Task item: What number of lines in the data below contain the string "https"? Answer with that number alone.

Information:
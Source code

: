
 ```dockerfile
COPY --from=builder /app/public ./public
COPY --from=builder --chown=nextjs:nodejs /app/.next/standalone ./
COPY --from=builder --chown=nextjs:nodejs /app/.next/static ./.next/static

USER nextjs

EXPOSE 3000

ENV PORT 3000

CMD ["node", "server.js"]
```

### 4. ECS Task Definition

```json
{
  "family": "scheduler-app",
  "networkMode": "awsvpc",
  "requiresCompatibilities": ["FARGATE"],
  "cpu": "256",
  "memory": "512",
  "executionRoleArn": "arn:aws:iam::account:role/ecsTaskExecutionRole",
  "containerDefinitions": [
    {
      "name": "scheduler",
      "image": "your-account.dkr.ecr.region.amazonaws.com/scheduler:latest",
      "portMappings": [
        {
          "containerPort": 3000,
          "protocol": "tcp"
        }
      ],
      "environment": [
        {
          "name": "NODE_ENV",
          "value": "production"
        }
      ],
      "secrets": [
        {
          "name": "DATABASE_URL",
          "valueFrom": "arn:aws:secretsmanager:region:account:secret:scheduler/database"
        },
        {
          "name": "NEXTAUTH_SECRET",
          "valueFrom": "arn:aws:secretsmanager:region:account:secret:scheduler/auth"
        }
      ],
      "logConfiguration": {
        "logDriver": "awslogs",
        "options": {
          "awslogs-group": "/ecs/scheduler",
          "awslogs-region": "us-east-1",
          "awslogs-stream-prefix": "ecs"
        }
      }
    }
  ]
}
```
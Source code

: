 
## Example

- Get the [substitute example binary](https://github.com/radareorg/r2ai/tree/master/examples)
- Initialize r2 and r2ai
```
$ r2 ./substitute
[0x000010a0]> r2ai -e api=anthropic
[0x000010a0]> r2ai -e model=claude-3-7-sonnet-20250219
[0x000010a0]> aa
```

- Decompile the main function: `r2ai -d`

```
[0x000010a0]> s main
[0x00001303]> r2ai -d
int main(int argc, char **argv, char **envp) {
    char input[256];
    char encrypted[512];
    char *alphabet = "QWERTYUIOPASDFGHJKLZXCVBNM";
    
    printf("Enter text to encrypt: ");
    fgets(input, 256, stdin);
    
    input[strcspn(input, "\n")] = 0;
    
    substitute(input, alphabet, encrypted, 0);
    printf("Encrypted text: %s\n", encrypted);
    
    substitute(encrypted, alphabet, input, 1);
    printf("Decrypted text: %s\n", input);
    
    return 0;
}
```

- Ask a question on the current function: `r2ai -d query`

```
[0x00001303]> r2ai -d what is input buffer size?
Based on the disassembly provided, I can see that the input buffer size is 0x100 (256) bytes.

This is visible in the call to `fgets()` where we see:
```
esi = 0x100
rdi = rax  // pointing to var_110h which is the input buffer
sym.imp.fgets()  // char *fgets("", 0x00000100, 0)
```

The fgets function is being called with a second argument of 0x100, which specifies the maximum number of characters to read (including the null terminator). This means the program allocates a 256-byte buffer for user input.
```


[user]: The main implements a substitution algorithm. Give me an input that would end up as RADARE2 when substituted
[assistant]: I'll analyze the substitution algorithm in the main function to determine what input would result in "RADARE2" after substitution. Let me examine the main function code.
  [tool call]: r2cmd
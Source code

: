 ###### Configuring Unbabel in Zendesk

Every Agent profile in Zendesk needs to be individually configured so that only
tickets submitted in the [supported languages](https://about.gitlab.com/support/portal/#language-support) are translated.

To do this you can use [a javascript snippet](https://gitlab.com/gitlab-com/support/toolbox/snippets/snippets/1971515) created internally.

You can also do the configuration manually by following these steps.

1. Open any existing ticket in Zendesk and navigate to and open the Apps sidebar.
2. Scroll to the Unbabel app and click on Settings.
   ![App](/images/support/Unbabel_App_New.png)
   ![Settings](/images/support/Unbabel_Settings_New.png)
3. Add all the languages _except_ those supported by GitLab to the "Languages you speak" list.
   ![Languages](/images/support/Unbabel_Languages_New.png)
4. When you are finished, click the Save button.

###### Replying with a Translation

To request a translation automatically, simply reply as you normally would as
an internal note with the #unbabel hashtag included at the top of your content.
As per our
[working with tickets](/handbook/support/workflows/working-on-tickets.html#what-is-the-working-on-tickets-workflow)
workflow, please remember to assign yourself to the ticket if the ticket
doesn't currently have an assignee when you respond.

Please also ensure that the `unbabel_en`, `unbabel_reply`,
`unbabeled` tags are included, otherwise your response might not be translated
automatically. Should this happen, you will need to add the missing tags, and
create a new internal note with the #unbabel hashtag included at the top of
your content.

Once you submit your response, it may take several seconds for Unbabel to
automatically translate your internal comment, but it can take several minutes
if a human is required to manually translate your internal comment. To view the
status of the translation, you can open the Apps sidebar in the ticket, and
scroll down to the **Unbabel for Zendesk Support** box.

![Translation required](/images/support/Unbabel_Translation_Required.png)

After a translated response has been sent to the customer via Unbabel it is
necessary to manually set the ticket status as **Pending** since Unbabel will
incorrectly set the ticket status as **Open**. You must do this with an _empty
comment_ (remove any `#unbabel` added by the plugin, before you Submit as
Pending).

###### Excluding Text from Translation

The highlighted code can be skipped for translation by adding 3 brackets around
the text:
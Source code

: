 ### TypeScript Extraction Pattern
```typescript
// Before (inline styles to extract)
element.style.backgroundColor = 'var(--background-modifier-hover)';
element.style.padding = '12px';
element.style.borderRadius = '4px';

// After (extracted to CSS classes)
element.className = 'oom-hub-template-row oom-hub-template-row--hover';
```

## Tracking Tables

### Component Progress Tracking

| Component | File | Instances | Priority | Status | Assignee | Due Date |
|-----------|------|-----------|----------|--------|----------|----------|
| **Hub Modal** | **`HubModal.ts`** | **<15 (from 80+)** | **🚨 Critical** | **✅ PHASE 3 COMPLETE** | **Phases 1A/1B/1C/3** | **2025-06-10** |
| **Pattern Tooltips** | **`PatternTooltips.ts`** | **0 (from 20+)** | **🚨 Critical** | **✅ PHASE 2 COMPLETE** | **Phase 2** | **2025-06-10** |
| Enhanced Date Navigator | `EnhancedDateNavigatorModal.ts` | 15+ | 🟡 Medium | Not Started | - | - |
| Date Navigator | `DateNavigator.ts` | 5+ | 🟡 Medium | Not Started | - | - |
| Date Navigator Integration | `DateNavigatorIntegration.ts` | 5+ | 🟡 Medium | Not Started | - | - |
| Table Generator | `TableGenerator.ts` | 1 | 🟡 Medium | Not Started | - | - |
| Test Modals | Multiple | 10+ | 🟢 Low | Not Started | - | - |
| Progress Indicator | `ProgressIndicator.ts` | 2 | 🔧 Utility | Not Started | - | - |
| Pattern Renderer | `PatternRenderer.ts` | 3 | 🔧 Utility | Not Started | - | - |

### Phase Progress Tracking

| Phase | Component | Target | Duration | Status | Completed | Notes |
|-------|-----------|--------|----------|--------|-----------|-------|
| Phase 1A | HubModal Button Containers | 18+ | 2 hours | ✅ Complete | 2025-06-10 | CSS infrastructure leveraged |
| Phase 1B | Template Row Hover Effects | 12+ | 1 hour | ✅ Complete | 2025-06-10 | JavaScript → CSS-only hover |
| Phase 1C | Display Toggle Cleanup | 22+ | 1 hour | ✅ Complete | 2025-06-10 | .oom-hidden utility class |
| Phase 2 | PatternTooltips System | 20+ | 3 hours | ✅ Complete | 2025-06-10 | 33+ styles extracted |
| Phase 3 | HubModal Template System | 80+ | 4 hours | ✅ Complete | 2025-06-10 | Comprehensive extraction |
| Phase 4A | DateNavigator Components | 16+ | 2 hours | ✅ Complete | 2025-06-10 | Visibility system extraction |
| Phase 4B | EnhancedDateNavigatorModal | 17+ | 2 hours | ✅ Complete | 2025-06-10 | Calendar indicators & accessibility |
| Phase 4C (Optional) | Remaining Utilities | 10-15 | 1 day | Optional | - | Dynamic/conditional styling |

Exercise solution: 3